Autoridades estão a investigar "o uso de animais para a transferência de substâncias ilícitas para o Centro Penitenciário Nueva Esperanza". Gato foi entregue a fundação de defesa dos animais.

Um gato foi apanhado na sexta-feira quando tentava entrar numa prisão do Panamá com drogas embrulhadas à volta do corpo, informaram as autoridades do país centro-americano.

O felino foi surpreendido por guardas e unidades policiais do lado de fora da prisão Nueva Esperanza, na província caribenha de Colón, cerca de 80 quilómetros a norte da Cidade do Panamá.

De acordo com as investigações, o gato foi intercetado quando se dirigia à cerca do perímetro do centro penitenciário, que abriga mais de 1700 presos.

"O animal tinha um pano amarrado ao pescoço que continha duas embalagens" com "material vegetal, quatro embalagens com pó branco forradas com plástico transparente e outra com folhas", explicou Andrés Gutiérrez, diretor-geral do Sistema Penitenciário do Panamá.

O procurador do setor de tráfico de drogas de Colón e Guna Yala, Eduardo Rodríguez, disse ao canal Telemetro que o gato possivelmente transportava cocaína, crack e marijuana.
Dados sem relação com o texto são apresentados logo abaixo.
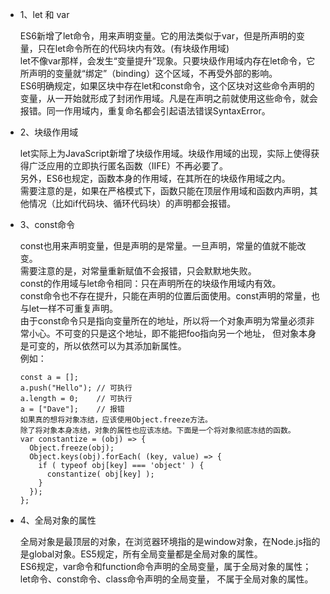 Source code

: * 1、let 和 var  

  ES6新增了let命令，用来声明变量。它的用法类似于var，但是所声明的变量，只在let命令所在的代码块内有效。(有块级作用域)  
  let不像var那样，会发生“变量提升”现象。只要块级作用域内存在let命令，它所声明的变量就“绑定”（binding）这个区域，不再受外部的影响。  
  ES6明确规定，如果区块中存在let和const命令，这个区块对这些命令声明的变量，从一开始就形成了封闭作用域。凡是在声明之前就使用这些命令，就会报错。同一作用域内，重复命名都会引起语法错误SyntaxError。  

* 2、块级作用域  

  let实际上为JavaScript新增了块级作用域。块级作用域的出现，实际上使得获得广泛应用的立即执行匿名函数（IIFE）不再必要了。  
  另外，ES6也规定，函数本身的作用域，在其所在的块级作用域之内。  
  需要注意的是，如果在严格模式下，函数只能在顶层作用域和函数内声明，其他情况（比如if代码块、循环代码块）的声明都会报错。

* 3、const命令  

  const也用来声明变量，但是声明的是常量。一旦声明，常量的值就不能改变。  
  需要注意的是，对常量重新赋值不会报错，只会默默地失败。  
  const的作用域与let命令相同：只在声明所在的块级作用域内有效。  
  const命令也不存在提升，只能在声明的位置后面使用。const声明的常量，也与let一样不可重复声明。  
  由于const命令只是指向变量所在的地址，所以将一个对象声明为常量必须非常小心。不可变的只是这个地址，即不能把foo指向另一个地址，
  但对象本身是可变的，所以依然可以为其添加新属性。  
  例如：  

  ```
  const a = [];
  a.push("Hello"); // 可执行
  a.length = 0;    // 可执行
  a = ["Dave"];    // 报错
  如果真的想将对象冻结，应该使用Object.freeze方法。
  除了将对象本身冻结，对象的属性也应该冻结。下面是一个将对象彻底冻结的函数。
  var constantize = (obj) => {
    Object.freeze(obj);
    Object.keys(obj).forEach( (key, value) => {
      if ( typeof obj[key] === 'object' ) {
        constantize( obj[key] );
      }
    });
  };
  ```

* 4、全局对象的属性  

  全局对象是最顶层的对象，在浏览器环境指的是window对象，在Node.js指的是global对象。ES5规定，所有全局变量都是全局对象的属性。  
  ES6规定，var命令和function命令声明的全局变量，属于全局对象的属性；let命令、const命令、class命令声明的全局变量，
  不属于全局对象的属性。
As autoridades suspeitam que, para transportar drogas, os animais são atraídos com alimentos para que voltem com as substâncias ilícitas. A mercadoria é colocada nos seus corpos fora da prisão ou nos pavilhões dos complexos penitenciários, segundo os especialistas.

Depois da captura do gato, a Procuradoria Antidrogas de Colón e Guna Yala anunciou no Twitter que iniciou "investigações sobre o uso de animais para a transferência de substâncias ilícitas para o Centro Penitenciário Nueva Esperanza".

Na mensagem, a procuradoria partilha duas fotos, uma das quais mostra vários pacotes com um suposto pó branco, enquanto a outra mostra um gato, também branco, com um pedaço de pano amarrado ao corpo.

O Ministério do Governo informou que, assim que as provas foram recolhidas, o gato foi entregue a uma fundação de defesa dos animais. No Panamá, há mais de 18 mil presos distribuídos em 23 prisões, a maioria delas superlotadas.

No passado, as autoridades já identificaram tentativas de narcotraficantes de introduzir drogas nos centros penitenciários através de alimentos, roupas, pombos e até drones.

Em 2020, o Panamá apreendeu 84 toneladas de drogas, principalmente cocaína, enquanto em 2019 confiscou o número recorde de 90 toneladas.